Required action: Show all lines from the records below in which the string "ORCID" is present.

----

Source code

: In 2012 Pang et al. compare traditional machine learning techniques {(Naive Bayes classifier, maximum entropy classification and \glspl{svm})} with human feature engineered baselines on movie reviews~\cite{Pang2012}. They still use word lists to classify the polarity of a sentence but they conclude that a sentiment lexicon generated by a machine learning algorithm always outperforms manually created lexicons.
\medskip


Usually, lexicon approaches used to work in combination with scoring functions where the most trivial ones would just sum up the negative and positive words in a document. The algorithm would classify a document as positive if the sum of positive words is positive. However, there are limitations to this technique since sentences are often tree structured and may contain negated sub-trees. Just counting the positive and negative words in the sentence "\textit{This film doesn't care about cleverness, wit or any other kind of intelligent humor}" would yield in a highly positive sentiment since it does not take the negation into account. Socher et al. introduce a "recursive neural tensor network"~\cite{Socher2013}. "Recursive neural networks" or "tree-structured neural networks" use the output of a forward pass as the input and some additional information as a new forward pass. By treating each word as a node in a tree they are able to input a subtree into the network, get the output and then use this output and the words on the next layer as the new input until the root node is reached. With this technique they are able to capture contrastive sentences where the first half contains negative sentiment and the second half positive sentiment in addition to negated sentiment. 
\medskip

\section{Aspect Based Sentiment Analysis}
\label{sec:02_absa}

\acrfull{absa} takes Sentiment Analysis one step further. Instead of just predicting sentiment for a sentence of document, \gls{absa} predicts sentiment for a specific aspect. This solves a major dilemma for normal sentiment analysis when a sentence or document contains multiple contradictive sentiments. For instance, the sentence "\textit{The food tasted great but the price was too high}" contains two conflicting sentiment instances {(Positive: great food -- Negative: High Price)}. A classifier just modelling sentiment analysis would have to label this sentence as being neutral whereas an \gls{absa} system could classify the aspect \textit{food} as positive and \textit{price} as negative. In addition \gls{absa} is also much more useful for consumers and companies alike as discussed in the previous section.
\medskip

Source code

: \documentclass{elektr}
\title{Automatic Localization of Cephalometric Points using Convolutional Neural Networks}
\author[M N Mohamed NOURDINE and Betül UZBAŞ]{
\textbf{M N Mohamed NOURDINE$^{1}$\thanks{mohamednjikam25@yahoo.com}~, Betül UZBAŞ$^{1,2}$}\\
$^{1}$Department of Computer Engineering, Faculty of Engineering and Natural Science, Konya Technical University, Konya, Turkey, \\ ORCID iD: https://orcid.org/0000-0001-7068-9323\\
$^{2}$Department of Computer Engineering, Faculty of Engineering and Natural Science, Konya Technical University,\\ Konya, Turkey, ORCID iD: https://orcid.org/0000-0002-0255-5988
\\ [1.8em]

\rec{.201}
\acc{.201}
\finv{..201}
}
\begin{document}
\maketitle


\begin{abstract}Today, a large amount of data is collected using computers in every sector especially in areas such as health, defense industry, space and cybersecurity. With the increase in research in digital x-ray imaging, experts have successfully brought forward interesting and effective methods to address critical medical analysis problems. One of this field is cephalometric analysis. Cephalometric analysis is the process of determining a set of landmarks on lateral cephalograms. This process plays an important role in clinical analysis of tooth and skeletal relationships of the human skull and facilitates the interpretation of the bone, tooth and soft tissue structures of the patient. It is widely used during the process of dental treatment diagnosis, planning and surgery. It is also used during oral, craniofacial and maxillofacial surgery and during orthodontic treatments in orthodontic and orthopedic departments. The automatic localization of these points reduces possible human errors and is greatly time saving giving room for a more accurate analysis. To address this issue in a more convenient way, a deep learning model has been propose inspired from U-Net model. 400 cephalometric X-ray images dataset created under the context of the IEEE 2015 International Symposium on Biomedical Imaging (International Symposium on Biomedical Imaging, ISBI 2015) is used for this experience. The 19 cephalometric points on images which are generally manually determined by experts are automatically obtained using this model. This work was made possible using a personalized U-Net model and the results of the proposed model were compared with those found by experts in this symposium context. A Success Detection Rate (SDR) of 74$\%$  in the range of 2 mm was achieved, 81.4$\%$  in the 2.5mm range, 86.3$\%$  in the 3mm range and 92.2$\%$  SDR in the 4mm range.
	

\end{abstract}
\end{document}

----

Final answer:
$^{1}$Department of Computer Engineering, Faculty of Engineering and Natural Science, Konya Technical University, Konya, Turkey, \\ ORCID iD: https://orcid.org/0000-0001-7068-9323\\
$^{2}$Department of Computer Engineering, Faculty of Engineering and Natural Science, Konya Technical University,\\ Konya, Turkey, ORCID iD: https://orcid.org/0000-0002-0255-5988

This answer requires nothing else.